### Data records
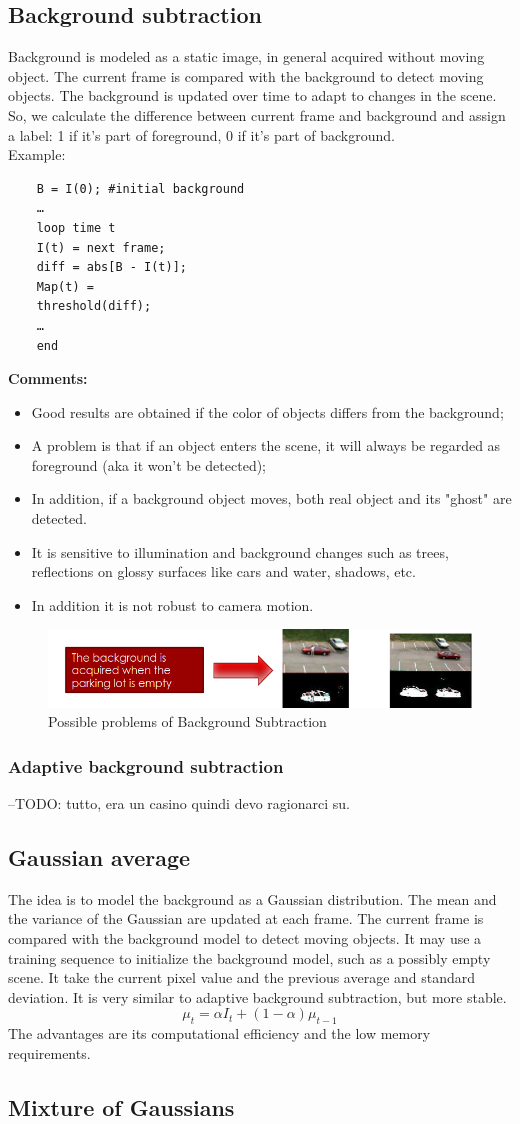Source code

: \subsection{Background subtraction}
Background is modeled as a static image, in general acquired without moving object. The current frame is compared with the background to detect moving objects. The background is updated over time to adapt to changes in the scene.
So, we calculate the difference between current frame and background and assign a label: 1 if it's part of foreground, 0 if it's part of background. 
\\Example: 
\begin{verbatim}
    B = I(0); #initial background
    …
    loop time t
    I(t) = next frame;
    diff = abs[B - I(t)];
    Map(t) =
    threshold(diff);
    …
    end
\end{verbatim} 
\textbf{Comments:}
\begin{itemize}
    \item Good results are obtained if the color of objects differs from the background;
    \item A problem is that if an object enters the scene, it will always be regarded as foreground (aka it won't be detected);
    \item In addition, if a background object moves, both real object and its "ghost" are detected.
    \item It is sensitive to illumination and background changes such as trees, reflections on glossy surfaces like cars and water, shadows, etc.
    \item In addition it is not robust to camera motion.
\end{itemize}
\begin{figure}[h]
    \centering
    \includegraphics[scale=0.4]{Figures/BackgroundSub.png}
    \caption{Possible problems of Background Subtraction}
\end{figure}
\subsubsection{Adaptive background subtraction}
--TODO: tutto, era un casino quindi devo ragionarci su.
\subsection{Gaussian average}
The idea is to model the background as a Gaussian distribution. The mean and the variance of the Gaussian are updated at each frame. The current frame is compared with the background model to detect moving objects.
It may use a training sequence to initialize the background model, such as a possibly empty scene.
It take the current pixel value and the previous average and standard deviation. It is very similar to adaptive background subtraction, but more stable.
\[
    \mu_{t} = \alpha I_t + (1-\alpha)\mu_{t-1}
\]
The advantages are its computational efficiency and the low memory requirements.
\subsection{Mixture of Gaussians}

### WHAT YOU WILL DO
Could you restate the entries word for word, skipping any pictures?

### REPLY TO THE EXERCISE
Source code

: \subsection{Background subtraction}
Background is modeled as a static image, in general acquired without moving object. The current frame is compared with the background to detect moving objects. The background is updated over time to adapt to changes in the scene.
So, we calculate the difference between current frame and background and assign a label: 1 if it's part of foreground, 0 if it's part of background. 
\\Example: 
\begin{verbatim}
    B = I(0); #initial background
    …
    loop time t
    I(t) = next frame;
    diff = abs[B - I(t)];
    Map(t) =
    threshold(diff);
    …
    end
\end{verbatim} 
\textbf{Comments:}
\begin{itemize}
    \item Good results are obtained if the color of objects differs from the background;
    \item A problem is that if an object enters the scene, it will always be regarded as foreground (aka it won't be detected);
    \item In addition, if a background object moves, both real object and its "ghost" are detected.
    \item It is sensitive to illumination and background changes such as trees, reflections on glossy surfaces like cars and water, shadows, etc.
    \item In addition it is not robust to camera motion.
\end{itemize}
\begin{figure}[h]
    \centering
    \includegraphics[scale=0.4]{Figures/BackgroundSub.png}
    \caption{Possible problems of Background Subtraction}
\end{figure}
\subsubsection{Adaptive background subtraction}
--TODO: tutto, era un casino quindi devo ragionarci su.
\subsection{Gaussian average}
The idea is to model the background as a Gaussian distribution. The mean and the variance of the Gaussian are updated at each frame. The current frame is compared with the background model to detect moving objects.
It may use a training sequence to initialize the background model, such as a possibly empty scene.
It take the current pixel value and the previous average and standard deviation. It is very similar to adaptive background subtraction, but more stable.
\[
    \mu_{t} = \alpha I_t + (1-\alpha)\mu_{t-1}
\]
The advantages are its computational efficiency and the low memory requirements.
\subsection{Mixture of Gaussians}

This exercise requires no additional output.